On January 15, 2009, US Airways Flight 1549 took off from LaGuardia Airport with 150 passengers and five crew members on board. It soon hit a flock of migrating Canada geese and both engines shut down. But Capt. Chesley “Sully” Sullenberger was able to successfully glide the plane to rest on the surface of the Hudson River. Passengers got wet, but all survived, with no serious injuries.
The captain, crew and many of the passengers will be in Charlotte on Tuesday to talk about what happened then and since — and to gather at the Carolinas Aviation Museum, where the plane is on display.
Here, according to the aviation museum, are five things to know on this anniversary a decade later:
That’s the exact time Flight 1549 touched down on the Hudson River..
So at that time on Tuesday, the passengers who are in Charlotte for the anniversary will join with Sullenberger and other crew members for a celebratory toast at the aviation museum.
Charlotte leaders are inviting others to also pause at that time, recount any special moment or personal miracle experienced over the last 10 years and share it on video, photo or text via social media.
Use the hashtag #MiracleMoment.
Lots of babies
More than 50 children and grandchildren have been added to the passengers’ families since they survived that day in 2009, according to a survey conducted by the aviation museum.
More results from the “life changes” survey will be released on Tuesday.
In big pieces
The plane that Sullenberger landed on the Hudson River was shipped — in pieces — to the aviation museum in Charlotte.
The fuselage, or main body, of Flight 1549 arrived by truck in June 2011 after an eight-day journey from New Jersey. The wings and the “horizontal stabilizer” — i.e., the back of the plane — also arrived by truck.

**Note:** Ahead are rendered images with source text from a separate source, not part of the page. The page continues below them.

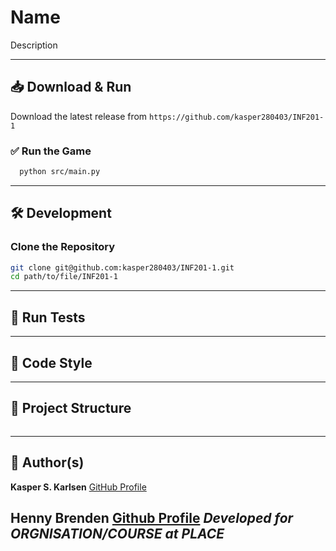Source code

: # Name

Description

---

## 📥 Download & Run

Download the latest release from 
```https://github.com/kasper280403/INF201-1 ```

### ✅ Run the Game

```bash
  python src/main.py
```
---
## 🛠️ Development

### Clone the Repository

```bash
git clone git@github.com:kasper280403/INF201-1.git
cd path/to/file/INF201-1
```

---

## 🧪 Run Tests

---

## 🧹 Code Style

---

## 🧱 Project Structure

```

```

---

## 👤 Author(s)

**Kasper S. Karlsen**
[GitHub Profile](https://github.com/kasper280403)

Henny Brenden
[Github Profile](https://github.com/hennybrenden)
_Developed for ORGNISATION/COURSE at PLACE_
---

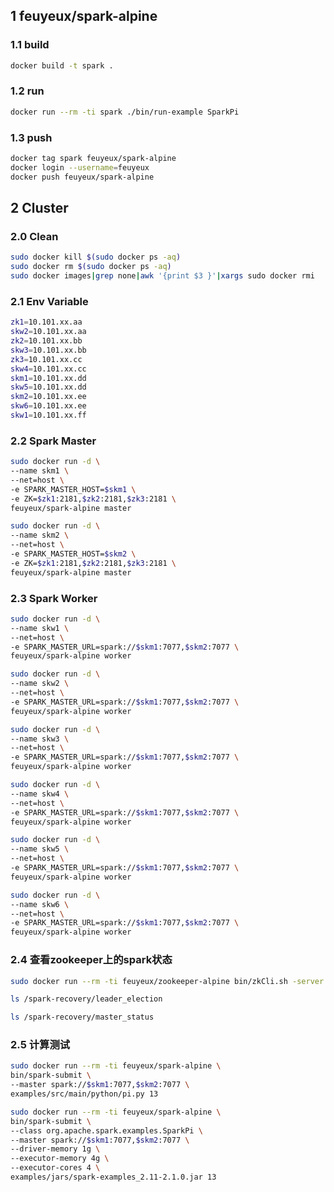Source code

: ## 1 feuyeux/spark-alpine

### 1.1 build
```sh
docker build -t spark .
```

### 1.2 run
```sh
docker run --rm -ti spark ./bin/run-example SparkPi
```

### 1.3 push
```sh
docker tag spark feuyeux/spark-alpine
docker login --username=feuyeux
docker push feuyeux/spark-alpine
```

## 2 Cluster

### 2.0 Clean
```sh
sudo docker kill $(sudo docker ps -aq)
sudo docker rm $(sudo docker ps -aq)
sudo docker images|grep none|awk '{print $3 }'|xargs sudo docker rmi
```

### 2.1 Env Variable
```sh
zk1=10.101.xx.aa 
skw2=10.101.xx.aa
zk2=10.101.xx.bb
skw3=10.101.xx.bb
zk3=10.101.xx.cc
skw4=10.101.xx.cc
skm1=10.101.xx.dd
skw5=10.101.xx.dd
skm2=10.101.xx.ee
skw6=10.101.xx.ee
skw1=10.101.xx.ff
```

### 2.2 Spark Master
```sh
sudo docker run -d \
--name skm1 \
--net=host \
-e SPARK_MASTER_HOST=$skm1 \
-e ZK=$zk1:2181,$zk2:2181,$zk3:2181 \
feuyeux/spark-alpine master
```

```sh
sudo docker run -d \
--name skm2 \
--net=host \
-e SPARK_MASTER_HOST=$skm2 \
-e ZK=$zk1:2181,$zk2:2181,$zk3:2181 \
feuyeux/spark-alpine master
```

### 2.3 Spark Worker

```sh
sudo docker run -d \
--name skw1 \
--net=host \
-e SPARK_MASTER_URL=spark://$skm1:7077,$skm2:7077 \
feuyeux/spark-alpine worker
```

```sh
sudo docker run -d \
--name skw2 \
--net=host \
-e SPARK_MASTER_URL=spark://$skm1:7077,$skm2:7077 \
feuyeux/spark-alpine worker
```

```sh
sudo docker run -d \
--name skw3 \
--net=host \
-e SPARK_MASTER_URL=spark://$skm1:7077,$skm2:7077 \
feuyeux/spark-alpine worker
```

```sh
sudo docker run -d \
--name skw4 \
--net=host \
-e SPARK_MASTER_URL=spark://$skm1:7077,$skm2:7077 \
feuyeux/spark-alpine worker
```

```sh
sudo docker run -d \
--name skw5 \
--net=host \
-e SPARK_MASTER_URL=spark://$skm1:7077,$skm2:7077 \
feuyeux/spark-alpine worker
```

```sh
sudo docker run -d \
--name skw6 \
--net=host \
-e SPARK_MASTER_URL=spark://$skm1:7077,$skm2:7077 \
feuyeux/spark-alpine worker
```

### 2.4 查看zookeeper上的spark状态

```sh
sudo docker run --rm -ti feuyeux/zookeeper-alpine bin/zkCli.sh -server $zk1:2181,$zk2:2181,$zk3:2181
```

```sh
ls /spark-recovery/leader_election

ls /spark-recovery/master_status
```

### 2.5 计算测试
```sh
sudo docker run --rm -ti feuyeux/spark-alpine \
bin/spark-submit \
--master spark://$skm1:7077,$skm2:7077 \
examples/src/main/python/pi.py 13
```

```sh
sudo docker run --rm -ti feuyeux/spark-alpine \
bin/spark-submit \
--class org.apache.spark.examples.SparkPi \
--master spark://$skm1:7077,$skm2:7077 \
--driver-memory 1g \
--executor-memory 4g \
--executor-cores 4 \
examples/jars/spark-examples_2.11-2.1.0.jar 13
```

J. Supor & Son, a trucking and rigging company, tried to stay on the interstate most of the way. But occasionally, it had to haul its big loads along city roads. That meant getting permits and arranging for street lights to be taken down ahead of time.
A year later, in 2012, the engines arrived at the museum in six large crates.
Putting it all back together
The next monumental chore was to reassemble the plane.
A large group helped out — volunteers from American Airlines as well as folks from Airbus, Disaster One, Hunter Wrecker (which flipped the wings) and Freeman Ryan Design, an Australian outfit that specializes in aviation museum exhibitions.
Also playing a key role: engineering students at UNC Charlotte. For safety reasons, the museum decided not to display the plane on its landing gear — that is, on its wheels. Instead, the engineering students designed a display stand.
The restored and preserved plane has been exhibited at the aviation museum since September 2012.
Its tail nearly touches the ceiling.
And because the museum is planning to relocate, the plane will have to be moved again. “It’ll be a shorter trip this time,” said Katie Swaringen, vice president of education and collections at the museum.
By the numbers
19,663 — The number of hours Sullenberger had accumulated as a commercial airline pilot by Jan. 15, 2009.
2,818 — The plane’s elevation in feet when it collided with a flock of geese, disabling the engines. (For comparison, the top of Mount Mitchell, the highest point in North Carolina, is at 6,684 feet.)
60 — The percentage of the passengers on board that day who were from the Charlotte area. Many of them were bankers and other financial industry professionals flying home on a Thursday afternoon after working most of the week in New York.
5 — The number of crew members on board.
4 — The number of birds that went into the engines after the flock struck the plane. By the way, the industry term for the remains of a bird after it has collided with a plane is “snarge.”